Notre quatrième axe vise à assurer une concurrence mondiale équitable, pour la relance et pour le futur. Tous les pays ne sont pas entrés égaux dans la crise, et tous n'en sortiront pas égaux : nous devons nous assurer que nos industriels pourront se battre à armes égales dans la compétition internationale exacerbée. Nous savons que la Chine regarde désormais vers le monde entier, via les « Routes de la soie » ; mais aussi que les États-Unis souhaitent relocaliser de nombreuses productions et n'hésitent pas à soutenir ses producteurs de manière intense. L'Europe doit réagir fortement.

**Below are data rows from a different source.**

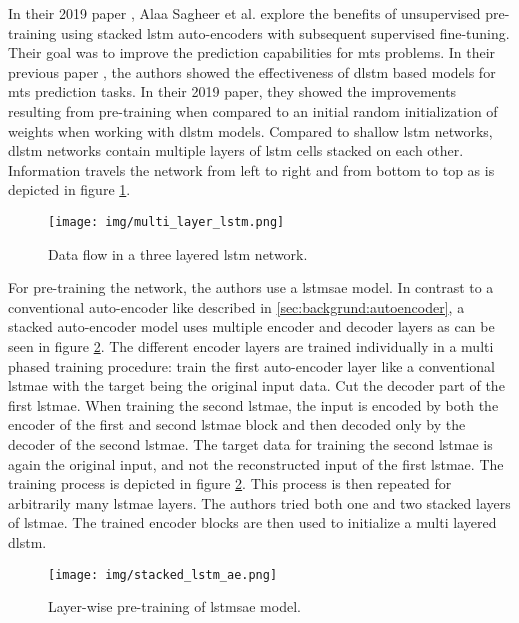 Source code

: In their 2019 paper \cite{unsupervised_learning_lstms_timeseries}, Alaa Sagheer et al. explore the benefits of unsupervised pre-training using stacked \gls{lstm} auto-encoders with subsequent supervised fine-tuning. Their goal was to improve the prediction capabilities for \gls{mts} problems. In their previous paper \cite{dlstm_time_series_forecasting}, the authors showed the effectiveness of \gls{dlstm} based models for \gls{mts} prediction tasks. In their 2019 paper, they showed the improvements resulting from pre-training when compared to an initial random initialization of weights when working with \gls{dlstm} models. Compared to shallow \gls{lstm} networks, \gls{dlstm} networks contain multiple layers of \gls{lstm} cells stacked on each other. Information travels the network from left to right and from bottom to top as is depicted in figure \ref{fig:stateofart:unsupervised_learning_with_lstms_dlstm}. 

\begin{figure}[]
	\centering
	\texttt{[image: img/multi\_layer\_lstm.png]}
	\caption{Data flow in a three layered \gls{lstm} network.}
	\label{fig:stateofart:unsupervised_learning_with_lstms_dlstm}
\end{figure}

For pre-training the network, the authors use a \gls{lstmsae} model. In contrast to a conventional auto-encoder like described in \ref{sec:backgrund:autoencoder}, a stacked auto-encoder model uses multiple encoder and decoder layers as can be seen in figure \ref{fig:stateofart:unsupervised_learning_dlstm_mts_lstmsae}. The different encoder layers are trained individually in a multi phased training procedure: train the first auto-encoder layer like a conventional \gls{lstmae} with the target being the original input data. Cut the decoder part of the first \gls{lstmae}. When training the second \gls{lstmae}, the input is encoded by both the encoder of the first and second \gls{lstmae} block and then decoded only by the decoder of the second \gls{lstmae}. The target data for training the second \gls{lstmae} is again the original input, and not the reconstructed input of the first \gls{lstmae}. The training process is depicted in figure \ref{fig:stateofart:unsupervised_learning_dlstm_mts_lstmsae}. This process is then repeated for arbitrarily many \gls{lstmae} layers. The authors tried both one and two stacked layers of \gls{lstmae}. The trained encoder blocks are then used to initialize a multi layered \gls{dlstm}.

\begin{figure}[]
	\centering
	\texttt{[image: img/stacked\_lstm\_ae.png]}
	\caption{Layer-wise pre-training of \gls{lstmsae} model. \cite{unsupervised_learning_lstms_timeseries}}
	\label{fig:stateofart:unsupervised_learning_dlstm_mts_lstmsae}
\end{figure}

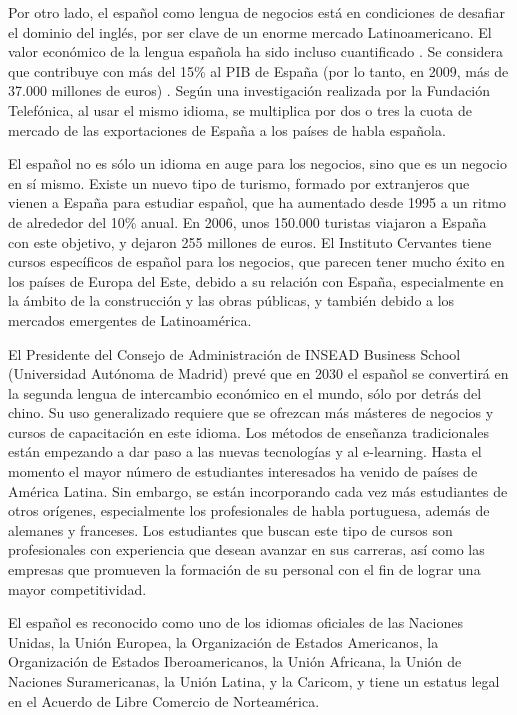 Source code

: \begin{multicols}{2}
Por otro lado, el español como lengua de negocios está en condiciones de desafiar el dominio del inglés, por ser clave de un enorme mercado Latinoamericano. El valor económico de la lengua española ha sido incluso cuantificado \cite{ecospanish1}. Se considera que contribuye con más del 15\% al PIB de España (por lo tanto, en 2009, más de 37.000 millones de euros) \cite{ecospanish2}. Según una investigación realizada por la Fundación Telefónica, al usar el mismo idioma, se multiplica por dos o tres la cuota de mercado de las exportaciones de España a los países de habla española.

El español no es sólo un idioma en auge para los negocios, sino que es un negocio en sí mismo. Existe un nuevo tipo de turismo, formado por extranjeros que vienen a España para estudiar español, que ha aumentado desde 1995 a un ritmo de alrededor del 10\% anual. En 2006, unos 150.000 turistas viajaron a España con este objetivo, y dejaron 255 millones de euros. El Instituto Cervantes tiene cursos específicos de español para los negocios, que parecen tener mucho éxito en los países de Europa del Este, debido a su relación con España, especialmente en la ámbito de la construcción y las obras públicas, y también debido a los mercados emergentes de Latinoamérica.

El Presidente del Consejo de Administración de INSEAD Business School (Universidad Autónoma de Madrid) prevé que en 2030 el español se convertirá en la segunda lengua de intercambio económico en el mundo, sólo por detrás del chino. Su uso generalizado requiere que se ofrezcan más másteres de negocios y cursos de capacitación en este idioma. Los métodos de enseñanza tradicionales están empezando a dar paso a las nuevas tecnologías y al e-learning. Hasta el momento el mayor número de estudiantes interesados ha venido de países de América Latina. Sin embargo, se están incorporando cada vez más estudiantes de otros orígenes, especialmente los profesionales de habla portuguesa, además de alemanes y franceses. Los estudiantes que buscan este tipo de cursos son profesionales con experiencia que desean avanzar en sus carreras, así como las empresas que promueven la formación de su personal con el fin de lograr una mayor competitividad.

El español es reconocido como uno de los idiomas oficiales de las Naciones Unidas, la Unión Europea, la Organización de Estados Americanos, la Organización de Estados Iberoamericanos, la Unión Africana, la Unión de Naciones Suramericanas, la Unión Latina, y la Caricom, y tiene un estatus legal en el Acuerdo de Libre Comercio de Norteamérica.


\end{multicols}
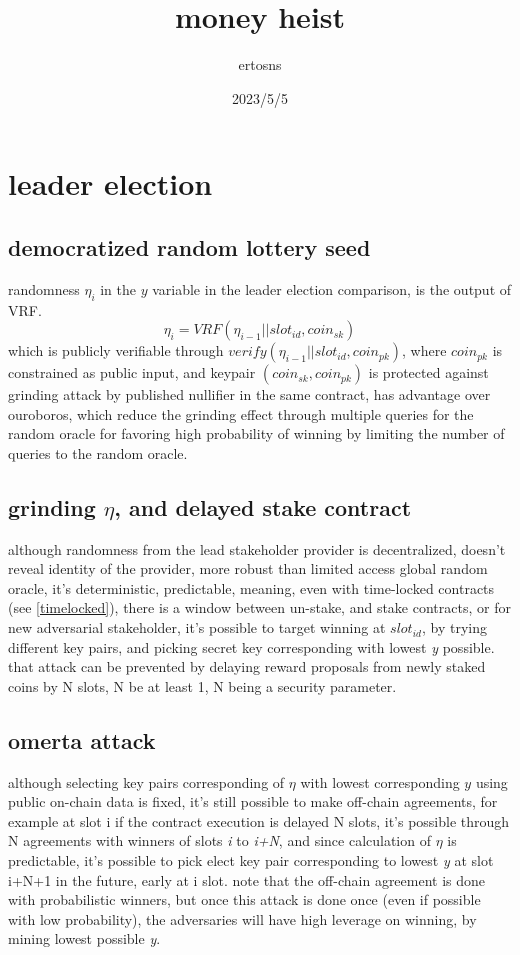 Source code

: \documentclass{article}
\begin{document}
\title {money heist}
\author {ertosns}
\date {2023/5/5}
\maketitle

\section {leader election}
\subsection{democratized random lottery seed}
randomness $\eta_i$ in the $y$ variable in the leader election comparison, is the output of VRF.
$$\eta_i=VRF(\eta_{i-1}||slot_{id}, coin_{sk})$$  which is publicly verifiable through $verify(\eta_{i-1}||slot_{id}, coin_{pk})$, where $coin_{pk}$ is constrained as public input, and keypair $(coin_{sk},coin_{pk})$ is protected against grinding attack by published nullifier in the same contract, has advantage over ouroboros, which reduce the grinding effect through multiple queries for the random oracle for favoring high probability of winning by limiting the number of queries to the random oracle.  \cite{ouroboros_genesis}

\subsection {grinding $\eta$, and delayed stake contract}
although randomness from the lead stakeholder provider is decentralized, doesn't reveal identity of the provider, more robust than limited access global random oracle, it's deterministic, predictable, meaning, even with time-locked contracts (see \ref{timelocked}), there is a window between un-stake, and stake contracts, or for new adversarial stakeholder, it's possible to target winning at $slot_{id}$, by trying different key pairs, and picking secret key corresponding with lowest \emph{y} possible.
that attack can be prevented by delaying reward proposals from newly staked coins by N slots, N be at least 1, N being a security parameter.

\subsection {omerta attack}
although selecting key pairs corresponding of $\eta$ with lowest corresponding $y$ using public on-chain data is fixed, it's still possible to make off-chain agreements, for example at slot i if the contract execution is delayed N slots, it's possible through N agreements with winners of slots \emph{i} to \emph{i+N}, and since calculation of $\eta$ is predictable, it's possible to pick elect key pair corresponding to lowest \emph{y} at slot i+N+1 in the future, early at i slot.
note that the off-chain agreement is done with probabilistic winners, but once this attack is done once (even if possible with low probability), the adversaries will have high leverage on winning, by mining lowest possible \emph{y}.
\end{document}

Notre première recommandation vise à atteindre rapidement la réciprocité dans nos relations commerciales, notamment en matière d'accès aux marchés publics. En France, la commande publique représente près de 400 millions d'euros, qui pourraient avoir un impact considérable aussi bien sur les PME que sur les grands groupes. Nous savons que la Chine, notamment, verrouille son immense marché intérieur, alors que le droit européen impose de son côté la non-discrimination dans les appels d'offre européens. La Commission européenne estime le préjudice à 12 milliards d'euros pour les entreprises de l'Union. Il faut donc réaffirmer l'impératif de réciprocité et qu'il se traduise en actes, d'autant que la France dispose d'acteurs d'envergure internationale dans les secteurs de l'énergie, du ferroviaire ou de la construction qui se positionneraient sans nul doute très bien sur ces marchés. Pour renouer avec les commandes et créer un choc de demande, la réciprocité en matière de marchés publics doit être un axe majeur de la diplomatie commerciale européenne.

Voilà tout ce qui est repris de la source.